■ What is required ■
Where in the data does the word "before" appear? Find those lines and copy them.

Rendered images with source text

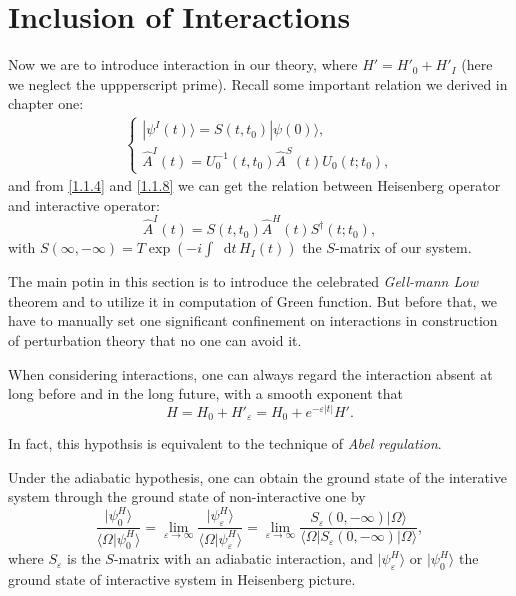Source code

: \documentclass[b5paper,10pt,UTF8]{book}
\newcommand*\dd{\mathop{}\!\mathrm{d}}
\numberwithin{equation}{section}
\begin{document}
	\section{Inclusion of Interactions}
		Now we are to introduce interaction in our theory, where $H'=H'_0+H'_I$ (here we neglect the uppperscript prime). Recall some important relation we derived in chapter one:
		\begin{align*}
			\begin{cases}
				|\psi^I(t)\rangle=S(t,t_0)|\psi(0)\rangle,\\
				\hat{A}^I(t)=U_0^{-1}(t,t_0)\hat{A}^S(t) U_0(t;t_0),
			\end{cases}
		\end{align*}
		and from \eqref{1.1.4} and \eqref{1.1.8} we can get the relation between Heisenberg operator and interactive operator:
		\begin{equation}\label{2.6.0}
			\hat{A}^I(t)=S(t,t_0)\hat{A}^H(t) S^\dagger(t;t_0),
		\end{equation}
		with $\displaystyle S(\infty,-\infty)=T\exp\left(-i\int\dd t\,H_I(t)\right)$ the $S$-matrix of our system.\par
		The main potin in this section is to introduce the celebrated \emph{Gell-mann Low} theorem and to utilize it in computation of Green function. But before that, we have to manually set one significant confinement on interactions in construction of perturbation theory that no one can avoid it.
		\begin{Hypothesis}
			When considering interactions, one can always regard the interaction absent at long before and in the long future, with a smooth exponent that 
			\begin{equation}\label{2.6.1}
				H=H_0+H'_\varepsilon=H_0+e^{-\varepsilon|t|}H'.
			\end{equation}
		\end{Hypothesis}
		\begin{Note}
			In fact, this hypothsis is equivalent to the technique of \emph{Abel regulation}.
		\end{Note}
		\begin{Theorem}
			Under the adiabatic hypothesis, one can obtain the ground state of the interative system through the ground state of non-interactive one by
			\begin{equation}\label{2.6.2}
				\dfrac{|\psi^H_0\rangle}{\langle\Omega|\psi^H_0\rangle}=\lim_{\varepsilon\rightarrow\infty}\dfrac{|\psi^H_\varepsilon\rangle}{\langle\Omega|\psi^H_\varepsilon\rangle}=\lim_{\varepsilon\rightarrow\infty}\dfrac{S_\varepsilon(0,-\infty)|\Omega\rangle}{\langle\Omega|S_\varepsilon(0,-\infty)|\Omega\rangle},
			\end{equation}
			where $S_\varepsilon$ is the $S$-matrix with an adiabatic interaction, and $|\psi^H_\varepsilon\rangle$ or $|\psi^H_0\rangle$ the ground state of interactive system in Heisenberg picture.
		\end{Theorem}
\end{document}
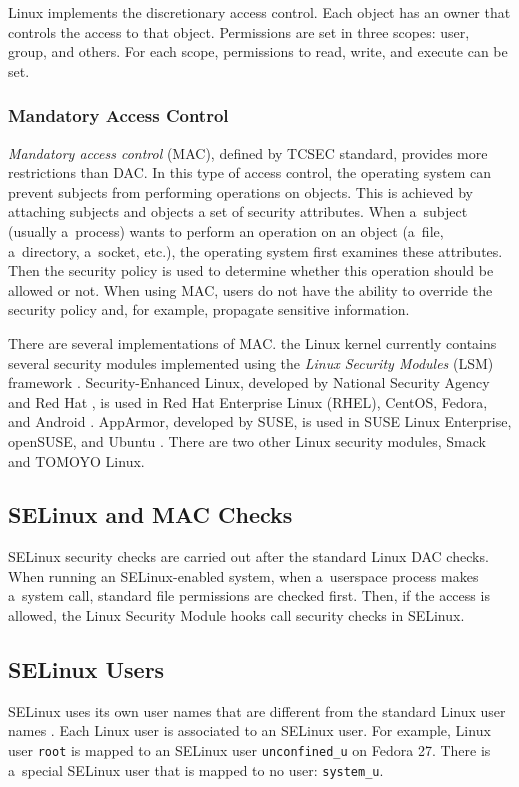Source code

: Linux implements the discretionary access control. Each object has an owner
that controls the access to that object. Permissions are set in three scopes:
user, group, and others. For each scope, permissions to read, write, and execute
can be set.

\subsubsection{Mandatory Access Control}
\emph{Mandatory access control} (MAC), defined by TCSEC standard, provides more
restrictions than DAC. In this type of access control, the operating system can
prevent subjects from performing operations on objects. This is achieved by
attaching subjects and objects a set of security attributes. When a~subject
(usually a~process) wants to perform an operation on an object (a~file,
a~directory, a~socket, etc.), the operating system first examines these
attributes. Then the security policy is used to determine whether this operation
should be allowed or not. When using MAC, users do not have the ability to
override the security policy and, for example, propagate sensitive information.

There are several implementations of MAC. the Linux kernel currently contains
several security modules implemented using the \emph{Linux Security Modules}
(LSM) framework \cite{lsmusage}. Security-Enhanced Linux, developed by National
Security Agency and Red Hat \cite{selinuxcontr}, is used in Red Hat Enterprise
Linux (RHEL), CentOS, Fedora, and Android
\cite{selinuxguide,selinuxguidefedora,selinuxandroid}. AppArmor, developed by
SUSE, is used in SUSE Linux Enterprise, openSUSE, and Ubuntu
\cite{apparmor,apparmorubuntu}. There are two other Linux security modules,
Smack and TOMOYO Linux.

\subsection{SELinux and MAC Checks}
SELinux security checks are carried out after the standard Linux DAC checks.
When running an SELinux-enabled system, when a~userspace process makes a~system
call, standard file permissions are checked first. Then, if the access is
allowed, the Linux Security Module hooks call security checks in SELinux.

\subsection{SELinux Users}
\label{selinuxuser}
SELinux uses its own user names that are different from the standard Linux user
names \cite[p.~24]{tsn}. Each Linux user is associated to an SELinux user. For
example, Linux user \texttt{root} is mapped to an SELinux user
\texttt{unconfined\_u} on Fedora 27. There is a~special SELinux user that is
mapped to no user: \texttt{system\_u}.

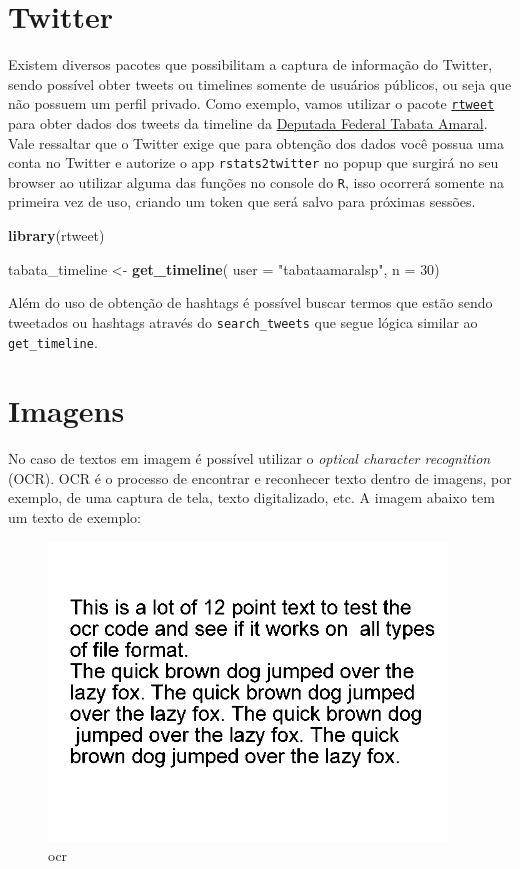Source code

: \documentclass[]{book}
\newenvironment{Shaded}{\begin{snugshade}}{\end{snugshade}}
\newcommand{\DataTypeTok}[1]{\textcolor[rgb]{0.13,0.29,0.53}{#1}}
\newcommand{\DecValTok}[1]{\textcolor[rgb]{0.00,0.00,0.81}{#1}}
\newcommand{\KeywordTok}[1]{\textcolor[rgb]{0.13,0.29,0.53}{\textbf{#1}}}
\newcommand{\NormalTok}[1]{#1}
\newcommand{\StringTok}[1]{\textcolor[rgb]{0.31,0.60,0.02}{#1}}
\begin{document}
\hypertarget{twitter}{%
\section{Twitter}\label{twitter}}

Existem diversos pacotes que possibilitam a captura de informação do Twitter, sendo
possível obter tweets ou timelines somente de usuários públicos, ou seja que não possuem
um perfil privado. Como exemplo, vamos utilizar o pacote \href{https://github.com/ropensci/rtweet}{\texttt{rtweet}}
para obter dados dos tweets da timeline da \href{https://www.camara.leg.br/deputados/204534}{Deputada Federal Tabata Amaral}.
Vale ressaltar que o Twitter exige que para obtenção dos dados você possua uma conta
no Twitter e autorize o app \texttt{rstats2twitter} no popup que surgirá no seu browser
ao utilizar alguma das funções no console do \texttt{R}, isso ocorrerá somente na primeira
vez de uso, criando um token que será salvo para próximas sessões.

\begin{Shaded}
\begin{Highlighting}[]
\KeywordTok{library}\NormalTok{(rtweet)}

\NormalTok{tabata_timeline <-}\StringTok{ }\KeywordTok{get_timeline}\NormalTok{( }\DataTypeTok{user =} \StringTok{"tabataamaralsp"}\NormalTok{, }\DataTypeTok{n =} \DecValTok{30}\NormalTok{)}
\end{Highlighting}
\end{Shaded}

Além do uso de obtenção de hashtags é possível buscar termos que estão sendo tweetados
ou hashtags através do \texttt{search\_tweets} que segue lógica similar ao \texttt{get\_timeline}.

\hypertarget{imagens}{%
\section{Imagens}\label{imagens}}

No caso de textos em imagem é possível utilizar o \emph{optical character recognition} (OCR). OCR
é o processo de encontrar e reconhecer texto dentro de imagens, por exemplo, de uma captura
de tela, texto digitalizado, etc. A imagem abaixo tem um texto de exemplo:

\begin{figure}
\centering
\includegraphics[width=4.16667in,height=\textheight]{images/testocr.png}
\caption{ocr}
\end{figure}
\end{document}
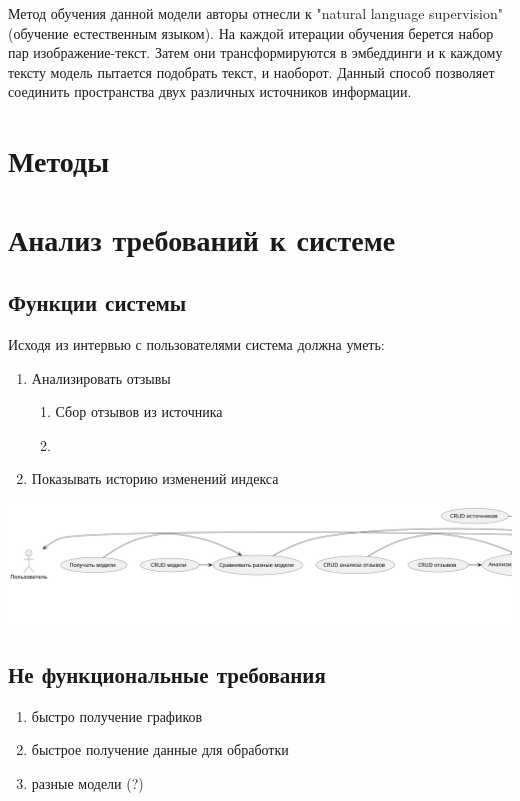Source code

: \documentclass[PI, VKR]{HSEUniversity}
\begin{document}
Метод обучения данной модели авторы отнесли к "natural language supervision" (обучение естественным языком). На каждой итерации обучения берется набор пар изображение-текст. Затем они трансформируются в эмбеддинги и к каждому тексту модель пытается подобрать текст, и наоборот. Данный способ позволяет соединить пространства двух различных источников информации.
\section{Методы}
\label{sec:org6a5448d}
\section{Анализ требований к системе}
\label{sec:org39401cb}
\subsection{Функции системы}
\label{sec:orgbb13932}
Исходя из интервью с пользователями система должна уметь:
\begin{enumerate}
\item Анализировать отзывы
\begin{enumerate}
\item Сбор отзывов из источника
\item
\end{enumerate}
\item Показывать историю изменений индекса
\end{enumerate}
\begin{center}
\includegraphics[width=.9\linewidth]{./img/plantuml/usecasefull.png}
\end{center}
\subsection{Не функциональные требования}
\label{sec:orge399ad9}
\begin{enumerate}
\item быстро получение графиков
\item быстрое получение данные для обработки
\item разные модели (?)
\end{enumerate}
\end{document}
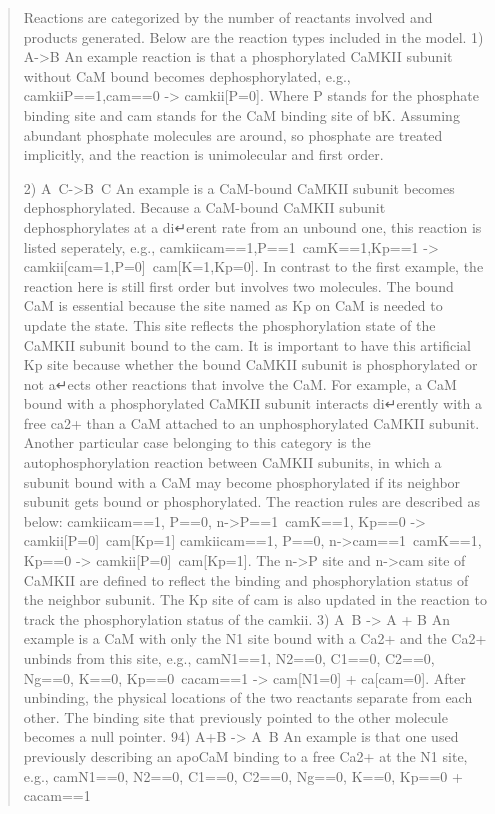 \begin{quote}
Reactions are categorized by the number of reactants involved and products generated. Below are the reaction types included in the model.
1) A->B
An example reaction is that a phosphorylated CaMKII subunit without CaM bound becomes
dephosphorylated, e.g.,
camkii{P==1,cam==0} -> camkii[P=0].
Where P stands for the phosphate binding site and cam stands for the CaM binding site of bK. Assuming abundant phosphate molecules are around, so phosphate are treated implicitly, and the reaction is unimolecular and first order.

2) A~C->B~C
An example is a CaM-bound CaMKII subunit becomes dephosphorylated. Because a CaM-bound CaMKII subunit dephosphorylates at a di↵erent rate from an unbound one, this reaction is listed seperately, e.g.,
camkii{cam==1,P==1}~cam{K==1,Kp==1} -> camkii[cam=1,P=0]~cam[K=1,Kp=0].
In contrast to the first example, the reaction here is still first order but involves two molecules.
The bound CaM is essential because the site named as Kp on CaM is needed to update the
state. This site reflects the phosphorylation state of the CaMKII subunit bound to the cam. It
is important to have this artificial Kp site because whether the bound CaMKII subunit is
phosphorylated or not a↵ects other reactions that involve the CaM. For example, a CaM bound
with a phosphorylated CaMKII subunit interacts di↵erently with a free ca2+ than a CaM
attached to an unphosphorylated CaMKII subunit.
Another particular case belonging to this category is the autophosphorylation reaction between
CaMKII subunits, in which a subunit bound with a CaM may become phosphorylated if its
neighbor subunit gets bound or phosphorylated. The reaction rules are described as below:
camkii{cam==1, P==0, n->P==1}~cam{K==1, Kp==0} -> camkii[P=0]~cam[Kp=1]
camkii{cam==1, P==0, n->cam==1}~cam{K==1, Kp==0} -> camkii[P=0]~cam[Kp=1].
The n->P site and n->cam site of CaMKII are defined to reflect the binding and phosphorylation
status of the neighbor subunit. The Kp site of cam is also updated in the reaction to track the
phosphorylation status of the camkii.
3) A~B -> A + B
An example is a CaM with only the N1 site bound with a Ca2+ and the Ca2+ unbinds from
this site, e.g.,
cam{N1==1, N2==0, C1==0, C2==0, Ng==0, K==0, Kp==0}~ca{cam==1}
-> cam[N1=0] + ca[cam=0].
After unbinding, the physical locations of the two reactants separate from each other. The
binding site that previously pointed to the other molecule becomes a null pointer.
94) A+B -> A~B
An example is that one used previously describing an apoCaM binding to a free Ca2+ at the N1
site, e.g.,
cam{N1==0, N2==0, C1==0, C2==0, Ng==0, K==0, Kp==0} + ca{cam==1}

\end{quote}
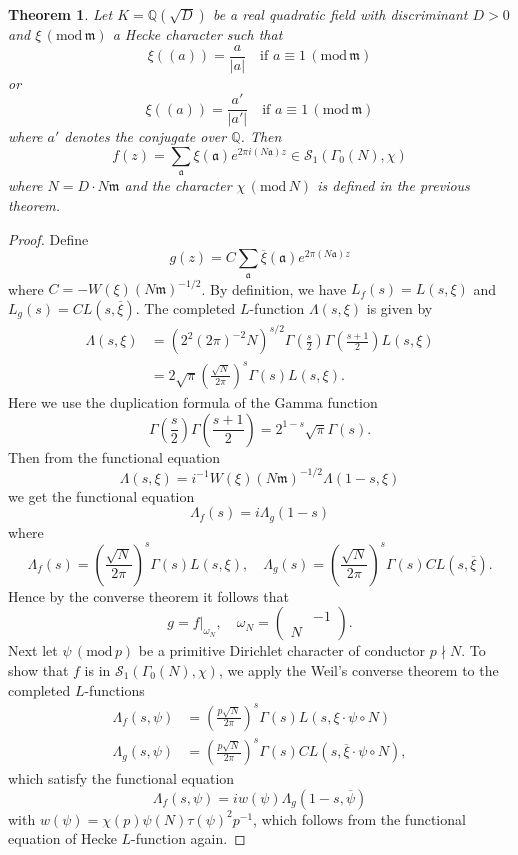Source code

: \documentclass{article}
\newtheorem{theorem}{Theorem}
\newcommand{\Mod}[1]{\,(\mathrm{mod}\,#1)}
\begin{document}
\begin{theorem}
Let $K= \mathbb{Q}(\sqrt{D})$ be a real quadratic field with discriminant $D>0$ and $\xi\Mod{\mathfrak{m}}$ a Hecke character such that 
$$
\xi((a)) = \frac{a}{|a|}\quad \text{if }a\equiv 1\Mod{\mathfrak{m}} 
$$
or
$$
\xi((a)) = \frac{a'}{|a'|}\quad \text{if }a\equiv 1\Mod{\mathfrak{m}} 
$$
where $a'$ denotes the conjugate over $\mathbb{Q}$. Then 
$$
f(z) = \sum_{\mathfrak{a}} \xi(\mathfrak{a}) e^{2\pi i (N\mathfrak{a}) z} \in \mathcal{S}_{1}(\Gamma_{0}(N), \chi)
$$
where $N = D\cdot N\mathfrak{m}$ and the character $\chi\Mod{N}$ is defined in the previous theorem. 
\end{theorem}
\begin{proof}
Define 
$$
g(z) = C\sum_{\mathfrak{a}} \overline{\xi}(\mathfrak{a}) e^{2\pi (N\mathfrak{a})z}
$$
where $C = -W(\xi)(N\mathfrak{m})^{-1/2}$. By definition, we have $L_{f}(s) = L(s, \xi)$ and $L_{g}(s) = CL(s, \overline{\xi})$. The completed $L$-function $\Lambda(s, \xi)$ is given by 
\begin{align*}
\Lambda(s, \xi) &= (2^{2}(2\pi)^{-2}N)^{s/2}\Gamma\left(\frac{s}{2}\right)\Gamma\left(\frac{s+1}{2}\right)L(s, \xi) \\
&=2\sqrt{\pi} \left(\frac{\sqrt{N}}{2\pi}\right)^{s}\Gamma(s)L(s, \xi).
\end{align*}
Here we use the duplication formula of the Gamma function
$$
\Gamma\left(\frac{s}{2}\right)\Gamma\left(\frac{s+1}{2}\right) = 2^{1-s}\sqrt{\pi}\Gamma(s). 
$$
Then from the functional equation 
$$
\Lambda(s, \xi) = i^{-1}W(\xi)(N\mathfrak{m})^{-1/2}\Lambda(1-s, \xi)
$$
we get the functional equation 
$$
\Lambda_{f}(s) = i\Lambda_{g}(1-s)
$$
where 
$$
\Lambda_{f}(s) =\left(\frac{\sqrt{N}}{2\pi}\right)^{s} \Gamma(s) L(s, \xi), \quad \Lambda_{g}(s) =\left(\frac{\sqrt{N}}{2\pi}\right)^{s} \Gamma(s) CL(s, \overline{\xi}).
$$
Hence by the converse theorem it follows that 
$$
g = f|_{\omega_{N}}, \quad \omega_{N} = \begin{pmatrix} & -1 \\ N & \end{pmatrix}. 
$$
Next let $\psi\Mod{p}$ be a primitive Dirichlet character of conductor $p\nmid N$. 
To show that $f$ is in $\mathcal{S}_{1}(\Gamma_{0}(N), \chi)$, we apply the Weil's converse theorem to the completed $L$-functions 
\begin{align*}
\Lambda_{f}(s, \psi) &= \left(\frac{p\sqrt{N}}{2\pi}\right)^{s} \Gamma(s) L\left(s, \xi\cdot \psi\circ N\right) \\
\Lambda_{g}(s, \psi) &= \left(\frac{p\sqrt{N}}{2\pi}\right)^{s} \Gamma(s) CL\left(s, \overline{\xi}\cdot \psi\circ N\right), 
\end{align*}
which satisfy the functional equation $$\Lambda_{f}(s, \psi) = iw(\psi)\Lambda_{g}(1-s, \overline{\psi})$$
with $w(\psi) = \chi(p)\psi(N)\tau(\psi)^{2}p^{-1}$, which follows from the functional equation of Hecke $L$-function again. 
\end{proof}
\end{document}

■ Solution below ■
		The main potin in this section is to introduce the celebrated \emph{Gell-mann Low} theorem and to utilize it in computation of Green function. But before that, we have to manually set one significant confinement on interactions in construction of perturbation theory that no one can avoid it.
			When considering interactions, one can always regard the interaction absent at long before and in the long future, with a smooth exponent that 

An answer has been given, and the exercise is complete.